## [WORK REQUIRED]
Among the lines below, count those with the word "Individual". Answer with the number only.

***** RECORDS FOR THIS TASK

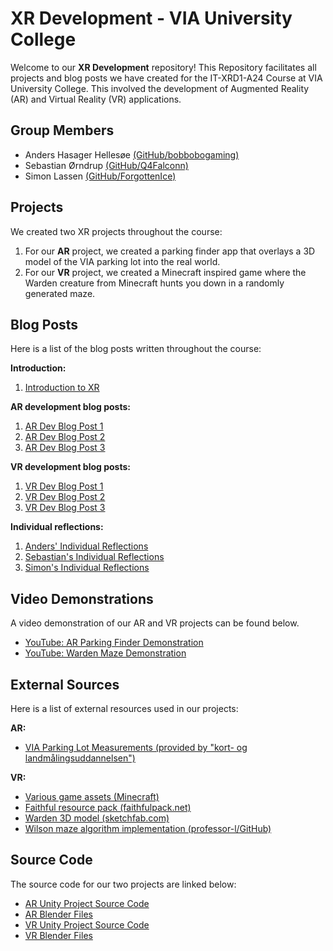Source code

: # XR Development - VIA University College
Welcome to our **XR Development** repository!
This Repository facilitates all projects and blog posts we have created for the IT-XRD1-A24 Course at VIA University College.
This involved the development of Augmented Reality (AR) and Virtual Reality (VR) applications.

## Group Members
- Anders Hasager Hellesøe [(GitHub/bobbobogaming)](https://github.com/bobbobogaming)
- Sebastian Ørndrup [(GitHub/Q4Falconn)](https://github.com/Q4Falconn)
- Simon Lassen [(GitHub/ForgottenIce)](https://github.com/ForgottenIce)

## Projects
We created two XR projects throughout the course:
1. For our **AR** project, we created a parking finder app that overlays a 3D model of the VIA parking lot into the real world.
2. For our **VR** project, we created a Minecraft inspired game where the Warden creature from Minecraft hunts you down in a randomly generated maze.

## Blog Posts
Here is a list of the blog posts written throughout the course:

**Introduction:**
1. [Introduction to XR](Blogs/Introduction%20to%20XR/README.md)

**AR development blog posts:**
1. [AR Dev Blog Post 1](Blogs/AR%20Blog%20Posts/AR%20Dev%20Blog%20Post%201/README.md)
2. [AR Dev Blog Post 2](Blogs/AR%20Blog%20Posts/AR%20Dev%20Blog%20Post%202/README.md)
3. [AR Dev Blog Post 3](Blogs/AR%20Blog%20Posts/AR%20Dev%20Blog%20Post%203/README.md)

**VR development blog posts:**
1. [VR Dev Blog Post 1](Blogs/VR%20Blog%20Posts/VR%20Dev%20Blog%20Post%201/README.md)
2. [VR Dev Blog Post 2](Blogs/VR%20Blog%20Posts/VR%20Dev%20Blog%20Post%202/README.md)
3. [VR Dev Blog Post 3](Blogs/VR%20Blog%20Posts/VR%20Dev%20Blog%20Post%203/README.md)

**Individual reflections:**
1. [Anders' Individual Reflections](Blogs/Individual%20Reflections/Anders/README.md)
2. [Sebastian's Individual Reflections](Blogs/Individual%20Reflections/Sebastian/README.md)
3. [Simon's Individual Reflections](Blogs/Individual%20Reflections/Simon/README.md)

## Video Demonstrations
A video demonstration of our AR and VR projects can be found below.
- [YouTube: AR Parking Finder Demonstration](https://youtu.be/V5ZpZy0vI-Y)
- [YouTube: Warden Maze Demonstration](https://youtu.be/rRTMI75DmDo)

## External Sources
Here is a list of external resources used in our projects:

**AR:**
- [VIA Parking Lot Measurements (provided by "kort- og landmålingsuddannelsen")](./Blogs/AR%20Blog%20Posts/AR%20Dev%20Blog%20Post%202/media/P-Plads.pdf)

**VR:**
- [Various game assets (Minecraft)](https://www.minecraft.net/)
- [Faithful resource pack (faithfulpack.net)](https://faithfulpack.net/)
- [Warden 3D model (sketchfab.com)](https://sketchfab.com/3d-models/warden-minecraft-animation-recreations-25a0311564e044f898cd5f1f05e7798c)
- [Wilson maze algorithm implementation (professor-l/GitHub)](https://github.com/professor-l/mazes/blob/master/scripts/wilsons.js)

## Source Code
The source code for our two projects are linked below:
- [AR Unity Project Source Code](AR/AR-Project/)
- [AR Blender Files](AR/Blender/)
- [VR Unity Project Source Code](VR/VR-Project/)
- [VR Blender Files](VR/Blender/)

**********

## [ANSWER BOX]
4